Chronic Inflammation Due to Macrophage Activation: As you correctly mention, excessive mechanical trauma overstimulates macrophages. While these are necessary, their excessive activation in damaged tissue perpetuates an inflammatory cascade that delays epithelialization and can generate a tissue defense response resulting in abnormal hardening (fibrosis).
Microcirculatory Compromise: Aggressive «sweeping» with wood can cause ecchymosis (bruising) and damage to newly forming blood vessels, depriving the tissue of the critical oxygenation necessary for optimal recovery.
In short: Post-surgical tissue needs modulation, not aggression. Wood therapy treats the body as an inert surface, forgetting that beneath the skin there is a delicate metabolic process that requires the subtlety of expert hands, not the rigidity of an instrument
Three scientific truths the patient should know:
Lymph is delicate: The initial lymphatic vessels are located just beneath the skin and are as fine as a silk thread. The weight and hardness of the wood compress them instead of helping them drain.
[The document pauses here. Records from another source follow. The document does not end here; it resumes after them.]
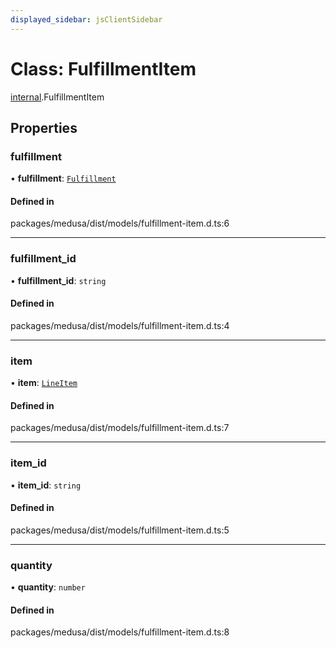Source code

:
 ```yaml
---
displayed_sidebar: jsClientSidebar
---
```


# Class: FulfillmentItem

[internal](../modules/internal.md).FulfillmentItem

## Properties

### fulfillment

• **fulfillment**: [`Fulfillment`](internal.Fulfillment.md)

#### Defined in

packages/medusa/dist/models/fulfillment-item.d.ts:6

___

### fulfillment\_id

• **fulfillment\_id**: `string`

#### Defined in

packages/medusa/dist/models/fulfillment-item.d.ts:4

___

### item

• **item**: [`LineItem`](internal.LineItem.md)

#### Defined in

packages/medusa/dist/models/fulfillment-item.d.ts:7

___

### item\_id

• **item\_id**: `string`

#### Defined in

packages/medusa/dist/models/fulfillment-item.d.ts:5

___

### quantity

• **quantity**: `number`

#### Defined in

packages/medusa/dist/models/fulfillment-item.d.ts:8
Pain is not recovery: In post-operative recovery, pain indicates damage. Manual lymphatic drainage (MLD) is pleasant and reduces pain; wood therapy on recently operated tissue generates mechanical stress that the body interprets as a new injury.
Preventing fibrosis: Fibrosis is excessive and disordered scarring. The constant rubbing of a wooden stick activates a defense response that can leave the skin with permanent irregularities or calluses.
Professional Note: «A recovering body needs a therapeutic touch that guides inflammation outward, not an instrument that pushes it inward.»